② 大多数GWAS变异体是非编码的,可能通过基因表达的调节来表现它们的作用(4,5)
③ 表达数量性状位点(eQTL)分析(6-8)是分析遗传变异对基因表达影响的最常用方法
④ 因此,了解调节变体的作用及其在其中起作用的组织,对于GWAS基因座的功能解释和对疾病病因学的见解至关重要
⑤ 基因型组织表达(GTEx)项目旨在通过建立样本和数据资源来解决这一局限性,从而能够研究多种人类组织中遗传变异,基因表达和其他分子表型之间的关系(13)。为了方便每个捐献者收集多个不同的组织,该项目通过器官捐献和快速尸检设置,通过同意的近亲捐献获得了已故的捐献者。此处描述的结果是在项目的试点阶段产生的,然后将筹集的规模扩大到900个捐赠者。所有项目数据都通过dbGaP定期提供给合格的研究人员。摘要数据可在GTEx门户上获得(http://gtexportal.org)
2、研究设计
① 血液来源的DNA样本在大约430万个位点进行基因分型,并使用1000个基因组I期推算出其他变异,导致约680万个单核苷酸多态性(SNP),合格后的次要等位基因频率(MAF)≥5%
② 我们对总共1749个样品进行了76个碱基对(bp)的配对末端mRNA测序,其中来自43个位点的1641个样品和175个供体构成了我们在此报告的最终“试验数据冻结”(14)。 每个样品的测序深度中位数为82.1百万个映射读段
3、跨组织的基因表达
① 我们检查了53,934个转录基因在整个组织中的表达模式
② 层次聚类表明,表达谱准确地概括了组织类型,其中血液样品形成了主要的外群
③ 我们通过估计外显子包含水平来量化剪接事件(剪接点,外显子,转录本),以PSI(剪接百分比)分数来衡量(14、18)。虽然不太清楚,但通过PSI分数对样本进行聚类也可以概括组织类型。来自大脑而非血液的样本形成主要的外群(图1B),分为两组:一组227个样本(来自小脑和皮层)组成一个独立的亚群(群1),而较小的一组97个样本(聚类2,其余子区域为主)中的聚类更接近其余组织的样本。

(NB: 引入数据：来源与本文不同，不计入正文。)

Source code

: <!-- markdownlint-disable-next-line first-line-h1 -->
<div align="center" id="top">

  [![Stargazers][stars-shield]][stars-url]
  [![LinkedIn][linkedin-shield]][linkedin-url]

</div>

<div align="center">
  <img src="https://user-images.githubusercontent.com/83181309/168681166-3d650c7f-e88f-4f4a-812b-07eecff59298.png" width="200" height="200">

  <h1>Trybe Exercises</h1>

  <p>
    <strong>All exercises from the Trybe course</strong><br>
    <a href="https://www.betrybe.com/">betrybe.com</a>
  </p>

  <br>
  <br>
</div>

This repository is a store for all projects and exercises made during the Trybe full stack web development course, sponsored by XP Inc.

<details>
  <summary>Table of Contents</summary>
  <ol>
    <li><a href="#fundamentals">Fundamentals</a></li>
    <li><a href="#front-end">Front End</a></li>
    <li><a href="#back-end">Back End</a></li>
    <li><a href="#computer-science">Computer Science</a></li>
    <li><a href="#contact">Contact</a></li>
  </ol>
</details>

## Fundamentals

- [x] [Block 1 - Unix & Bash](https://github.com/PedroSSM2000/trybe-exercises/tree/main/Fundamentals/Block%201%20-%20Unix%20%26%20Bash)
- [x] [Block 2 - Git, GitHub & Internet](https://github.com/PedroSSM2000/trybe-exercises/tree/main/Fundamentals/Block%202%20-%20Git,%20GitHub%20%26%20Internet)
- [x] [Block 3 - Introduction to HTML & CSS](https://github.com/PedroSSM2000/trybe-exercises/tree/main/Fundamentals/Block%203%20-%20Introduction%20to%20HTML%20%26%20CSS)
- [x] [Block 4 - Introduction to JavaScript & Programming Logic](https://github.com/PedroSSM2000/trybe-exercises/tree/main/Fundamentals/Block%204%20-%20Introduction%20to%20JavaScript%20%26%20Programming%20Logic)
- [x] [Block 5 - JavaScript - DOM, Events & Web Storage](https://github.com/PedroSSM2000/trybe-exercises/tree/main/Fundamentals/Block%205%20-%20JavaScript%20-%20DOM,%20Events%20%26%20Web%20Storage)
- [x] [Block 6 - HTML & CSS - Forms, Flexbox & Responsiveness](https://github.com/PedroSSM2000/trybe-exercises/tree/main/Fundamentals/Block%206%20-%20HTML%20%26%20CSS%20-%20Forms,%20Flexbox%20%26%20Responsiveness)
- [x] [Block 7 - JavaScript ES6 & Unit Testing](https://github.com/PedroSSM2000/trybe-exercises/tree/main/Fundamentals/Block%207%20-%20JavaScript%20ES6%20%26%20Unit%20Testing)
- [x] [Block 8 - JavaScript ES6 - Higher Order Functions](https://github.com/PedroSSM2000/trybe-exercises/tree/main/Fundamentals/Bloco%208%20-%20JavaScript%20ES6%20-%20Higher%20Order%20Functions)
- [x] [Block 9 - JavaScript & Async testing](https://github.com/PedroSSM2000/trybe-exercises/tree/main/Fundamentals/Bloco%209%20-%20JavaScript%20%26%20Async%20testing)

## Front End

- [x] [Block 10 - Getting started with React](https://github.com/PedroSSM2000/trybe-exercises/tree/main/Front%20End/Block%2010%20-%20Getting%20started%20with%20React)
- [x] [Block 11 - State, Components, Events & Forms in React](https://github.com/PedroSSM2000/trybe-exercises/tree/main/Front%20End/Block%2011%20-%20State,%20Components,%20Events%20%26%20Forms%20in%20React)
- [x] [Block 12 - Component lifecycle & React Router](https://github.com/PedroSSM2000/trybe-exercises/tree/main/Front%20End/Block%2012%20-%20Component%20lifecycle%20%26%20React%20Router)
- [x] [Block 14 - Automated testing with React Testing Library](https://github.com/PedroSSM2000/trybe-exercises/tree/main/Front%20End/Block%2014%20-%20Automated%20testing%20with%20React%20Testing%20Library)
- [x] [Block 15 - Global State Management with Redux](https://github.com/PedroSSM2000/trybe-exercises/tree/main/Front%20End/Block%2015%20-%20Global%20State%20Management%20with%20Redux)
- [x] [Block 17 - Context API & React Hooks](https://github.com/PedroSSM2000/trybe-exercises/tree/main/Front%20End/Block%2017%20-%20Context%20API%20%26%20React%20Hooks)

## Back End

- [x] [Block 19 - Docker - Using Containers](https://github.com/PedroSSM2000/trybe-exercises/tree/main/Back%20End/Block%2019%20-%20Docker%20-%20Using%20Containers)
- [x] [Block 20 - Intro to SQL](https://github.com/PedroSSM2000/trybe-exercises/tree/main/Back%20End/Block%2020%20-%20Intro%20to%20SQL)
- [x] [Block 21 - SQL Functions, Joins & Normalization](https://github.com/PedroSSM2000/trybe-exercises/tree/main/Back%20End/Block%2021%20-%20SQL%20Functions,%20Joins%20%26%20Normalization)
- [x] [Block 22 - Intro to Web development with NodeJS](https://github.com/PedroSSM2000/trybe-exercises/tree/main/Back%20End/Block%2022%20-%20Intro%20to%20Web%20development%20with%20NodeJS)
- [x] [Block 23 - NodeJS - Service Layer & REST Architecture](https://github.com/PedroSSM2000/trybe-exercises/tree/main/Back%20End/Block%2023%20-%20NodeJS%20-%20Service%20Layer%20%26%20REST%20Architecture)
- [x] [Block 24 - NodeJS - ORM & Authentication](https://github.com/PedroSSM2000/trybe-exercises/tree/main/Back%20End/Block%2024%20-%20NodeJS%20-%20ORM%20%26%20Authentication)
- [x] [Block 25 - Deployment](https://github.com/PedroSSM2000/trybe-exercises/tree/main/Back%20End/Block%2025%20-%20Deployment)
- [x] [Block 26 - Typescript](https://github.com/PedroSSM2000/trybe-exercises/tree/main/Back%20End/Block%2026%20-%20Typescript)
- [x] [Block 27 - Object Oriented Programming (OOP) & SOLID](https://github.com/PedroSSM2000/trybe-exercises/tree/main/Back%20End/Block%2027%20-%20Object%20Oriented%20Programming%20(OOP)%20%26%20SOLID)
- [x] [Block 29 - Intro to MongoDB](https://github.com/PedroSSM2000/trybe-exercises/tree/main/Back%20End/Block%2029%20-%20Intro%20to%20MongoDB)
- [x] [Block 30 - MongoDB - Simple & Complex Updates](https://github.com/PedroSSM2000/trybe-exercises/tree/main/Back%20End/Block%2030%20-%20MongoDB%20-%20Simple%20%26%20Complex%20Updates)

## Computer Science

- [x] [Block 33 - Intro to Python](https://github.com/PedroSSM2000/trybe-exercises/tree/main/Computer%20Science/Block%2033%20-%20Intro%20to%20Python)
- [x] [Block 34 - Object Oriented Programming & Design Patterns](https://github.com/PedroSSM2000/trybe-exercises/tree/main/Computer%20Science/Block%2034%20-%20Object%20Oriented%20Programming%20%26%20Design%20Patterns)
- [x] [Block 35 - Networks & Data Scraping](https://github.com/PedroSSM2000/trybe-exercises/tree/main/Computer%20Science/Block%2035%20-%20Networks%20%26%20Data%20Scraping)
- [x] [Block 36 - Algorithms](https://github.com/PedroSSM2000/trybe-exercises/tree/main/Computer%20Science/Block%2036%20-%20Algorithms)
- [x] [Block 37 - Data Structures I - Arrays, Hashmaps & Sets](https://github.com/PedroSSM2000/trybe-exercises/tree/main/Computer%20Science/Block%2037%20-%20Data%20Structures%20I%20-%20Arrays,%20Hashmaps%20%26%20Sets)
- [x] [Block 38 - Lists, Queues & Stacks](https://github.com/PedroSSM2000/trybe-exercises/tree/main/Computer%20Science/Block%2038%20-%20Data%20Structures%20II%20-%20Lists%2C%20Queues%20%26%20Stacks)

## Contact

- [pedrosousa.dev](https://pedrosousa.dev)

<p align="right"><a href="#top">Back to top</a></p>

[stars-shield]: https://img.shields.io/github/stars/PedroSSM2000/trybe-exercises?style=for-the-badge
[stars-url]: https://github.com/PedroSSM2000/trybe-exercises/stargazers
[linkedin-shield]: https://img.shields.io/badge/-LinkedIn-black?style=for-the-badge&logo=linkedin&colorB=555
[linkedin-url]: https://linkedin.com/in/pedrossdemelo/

④ 这与同工型调节在定义脑细胞特异性中发挥相对较大的作用相一致(18、19)。这些分析在Melé等人的文章中进行了扩展。 (17)定义组织特异性的剪接特征,并深入研究个体变异在剪接中的作用。
4、eQTL分析:单组织eQTL分析
① GTEx项目的主要目标是为一系列人体组织的所有基因鉴定eQTL
② 由于我们的样本量较小,因此我们主要研究了顺式作用于基因的eQTL(顺式eQTL;请参见框S1),因为反式eQTL的预期效应量(框S1)太小而无法在此有效检测到
③ 我们针对每个基因的转录起始位点(TSS)的T1 Mb内的所有SNP,分别为具有足够样本量(> 80个供体)的9个组织中的每一个分别计算了cis-eQTL
④ 基因型和基因表达水平之间的显着相关性是通过使用矩阵eQTL对已知和推断的技术协变量进行校正后,通过对分位数归一化的基因水平表达值进行线性回归确定的
⑤ 为了获得特定于基因的显着性水平,同时校正每个基因的多个SNP,我们计算了每个基因中每个基因最高SNP的排列调整后的P值(14)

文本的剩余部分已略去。